In each submodule the workflow.py could look like this:

import os.path
import os
from collections import defaultdict
from gwf import Workflow

def submoduleA_workflow(working_dir=os.getcwd(), input_files=None, output_dir=None, summarize=True):

    if not os.path.exists(output_dir):
        os.makedirs(output_dir)

    # dict of targets as info for other workflows
    targets = defaultdict(list)

    gwf = Workflow(working_dir=working_dir)

    work_output = os.path.join(output_dir, 'A_output1.txt')
    target = gwf.target(
        name='A_work',
        inputs=input_files,
        outputs=[work_output],
    ) << f"""
    touch {work_output}
    """
    targets['work'].append(target)

    if summarize:
        summary_output = os.path.join(output_dir, 'A_output2.txt')
        target = gwf.target(
            name='A_summary',
            inputs=[work_output],
            outputs=[summary_output]
        ) << f"""
        touch {summary_output}
        """
        targets['summary'].append(target)

    return gwf, targets

# we need to assign the workflow to the gwf variable to allow the workflow to be
# run separetely with 'gwf run' in the submoduleA dir
gwf, targets = submoduleA_workflow(input_files=['./input.txt'], output_dir='A_outputs')

Thw workflow can be then be run the normal way:

gwf run

This way of writing workflows allows allows multiple submodule workflows to be combined in a master workflow file.

Try to put the workflow.py is in a submoduleA folder and the one below is in a submoduleB folder.

import os.path
import os
from collections import defaultdict
from gwf import Workflow

def submoduleB_workflow(working_dir=os.getcwd(), input_files=None, output_dir=None, summarize=True):

    if not os.path.exists(output_dir):
        os.makedirs(output_dir)

    # dict of targets as info for other workflows
    targets = defaultdict(list)

    gwf = Workflow(working_dir=working_dir)

    work_output = os.path.join(output_dir, 'B_output1.txt')
    target = gwf.target(
        name='B_work',
        inputs=input_files,
        outputs=[work_output],
    ) << f"""
    touch {work_output}
    """
    targets['work'].append(target)

    if summarize:
        summary_output = os.path.join(output_dir, 'B_output2.txt')
        target = gwf.target(
            name='B_summary',
            inputs=[work_output],
            outputs=[summary_output]
        ) << f"""
        touch {summary_output}
        """
        targets['summary'].append(target)

    return gwf, targets

# we need to assign the workflow to the gwf variable to allow the workflow to be
# run separetely with 'gwf run' in the submoduleB dir
gwf, targets = submoduleB_workflow(input_files=['./input.txt'], output_dir='./B_outputs')

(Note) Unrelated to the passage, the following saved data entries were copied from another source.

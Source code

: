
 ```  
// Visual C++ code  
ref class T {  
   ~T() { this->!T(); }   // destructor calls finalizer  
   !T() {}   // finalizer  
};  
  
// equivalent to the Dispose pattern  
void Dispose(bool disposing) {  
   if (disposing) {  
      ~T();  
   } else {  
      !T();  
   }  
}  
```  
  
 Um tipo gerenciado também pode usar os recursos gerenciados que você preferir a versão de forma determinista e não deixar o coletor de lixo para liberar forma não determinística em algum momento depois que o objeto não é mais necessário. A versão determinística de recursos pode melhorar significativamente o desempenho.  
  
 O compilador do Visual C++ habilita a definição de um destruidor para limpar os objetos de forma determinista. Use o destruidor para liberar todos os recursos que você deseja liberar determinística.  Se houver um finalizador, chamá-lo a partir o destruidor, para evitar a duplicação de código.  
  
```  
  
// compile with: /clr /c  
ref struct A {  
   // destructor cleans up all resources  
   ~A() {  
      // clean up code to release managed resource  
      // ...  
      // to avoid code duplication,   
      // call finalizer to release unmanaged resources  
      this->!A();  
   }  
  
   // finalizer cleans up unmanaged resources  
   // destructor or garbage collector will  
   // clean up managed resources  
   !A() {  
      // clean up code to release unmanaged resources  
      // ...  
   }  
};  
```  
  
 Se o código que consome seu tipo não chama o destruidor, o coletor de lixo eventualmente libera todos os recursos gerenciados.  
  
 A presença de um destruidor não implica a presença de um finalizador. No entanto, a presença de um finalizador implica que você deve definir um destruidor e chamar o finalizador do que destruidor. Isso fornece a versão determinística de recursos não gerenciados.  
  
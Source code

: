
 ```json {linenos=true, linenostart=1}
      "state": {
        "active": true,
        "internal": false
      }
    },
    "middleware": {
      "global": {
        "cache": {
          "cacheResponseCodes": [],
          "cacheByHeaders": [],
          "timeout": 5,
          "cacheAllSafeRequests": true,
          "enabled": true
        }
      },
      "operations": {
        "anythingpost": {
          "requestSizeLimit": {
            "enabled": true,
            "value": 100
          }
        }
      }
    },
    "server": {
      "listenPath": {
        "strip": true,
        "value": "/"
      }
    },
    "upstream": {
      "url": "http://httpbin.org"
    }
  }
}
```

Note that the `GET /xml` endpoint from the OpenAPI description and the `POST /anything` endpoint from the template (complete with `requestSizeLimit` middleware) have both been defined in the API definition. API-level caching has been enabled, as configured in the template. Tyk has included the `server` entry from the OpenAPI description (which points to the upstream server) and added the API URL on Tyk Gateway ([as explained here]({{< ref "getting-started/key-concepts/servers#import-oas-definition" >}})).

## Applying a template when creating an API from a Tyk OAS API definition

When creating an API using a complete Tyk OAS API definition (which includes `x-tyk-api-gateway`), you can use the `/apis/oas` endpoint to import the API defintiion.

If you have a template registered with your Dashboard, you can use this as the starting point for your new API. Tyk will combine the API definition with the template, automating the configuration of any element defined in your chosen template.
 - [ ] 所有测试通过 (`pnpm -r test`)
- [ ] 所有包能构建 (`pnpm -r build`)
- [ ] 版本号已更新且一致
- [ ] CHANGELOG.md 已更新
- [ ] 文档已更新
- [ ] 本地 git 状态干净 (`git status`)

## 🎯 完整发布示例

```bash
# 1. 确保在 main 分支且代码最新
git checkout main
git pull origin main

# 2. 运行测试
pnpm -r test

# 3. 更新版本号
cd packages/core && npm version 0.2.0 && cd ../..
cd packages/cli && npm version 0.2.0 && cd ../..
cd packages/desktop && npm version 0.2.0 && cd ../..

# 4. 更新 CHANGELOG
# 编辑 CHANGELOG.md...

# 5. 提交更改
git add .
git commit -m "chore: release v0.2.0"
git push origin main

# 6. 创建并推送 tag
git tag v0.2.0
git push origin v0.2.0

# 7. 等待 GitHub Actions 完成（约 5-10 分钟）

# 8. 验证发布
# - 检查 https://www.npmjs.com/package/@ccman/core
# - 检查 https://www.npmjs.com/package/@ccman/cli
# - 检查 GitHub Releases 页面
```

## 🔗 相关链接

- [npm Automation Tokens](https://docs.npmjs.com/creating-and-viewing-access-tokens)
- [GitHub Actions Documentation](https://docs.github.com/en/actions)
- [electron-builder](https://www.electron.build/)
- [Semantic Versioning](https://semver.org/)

The two submodule workflows above can be combined into parts of a master workflow. The master workflow.py sits in the parent dir of submoduleA and submoduleB:

├── submoduleA
│   └── workflow.py
├── submoduleB
│   └── workflow.py
└── workflow.py

If you write it like this:

import os
from gwf.workflow import collect

from submoduleA.workflow import submoduleA_workflow
from submoduleB.workflow import submoduleB_workflow

working_dir = os.getcwd()

def target_output_files(targets, key):
    return [out for target in targets[key] for out in target.outputs]

# submodule A workflow
gwf, A_targets  = submoduleA_workflow(working_dir=working_dir,
                          input_files=['./input.txt'],
                          output_dir='./A_outputs')
globals()['submoduleA'] = gwf

# add an extra target to glue workflows together
gwf.target('extra', inputs=['./input.txt'], outputs=['./A_outputs/extra.txt']) << """
    touch ./A_outputs/extra.txt
"""

# get relevant outputs from A for input to B
input_files =  target_output_files(A_targets, 'work')

# submodule B workflow
gwf, B_targets = submoduleB_workflow(working_dir=working_dir, 
                          input_files=input_files,
                          output_dir='./B_outputs' )
globals()['submoduleB'] = gwf

You can run each component workflow like this:

gwf -f workflow.py:submoduleA run
gwf -f workflow.py:submoduleB run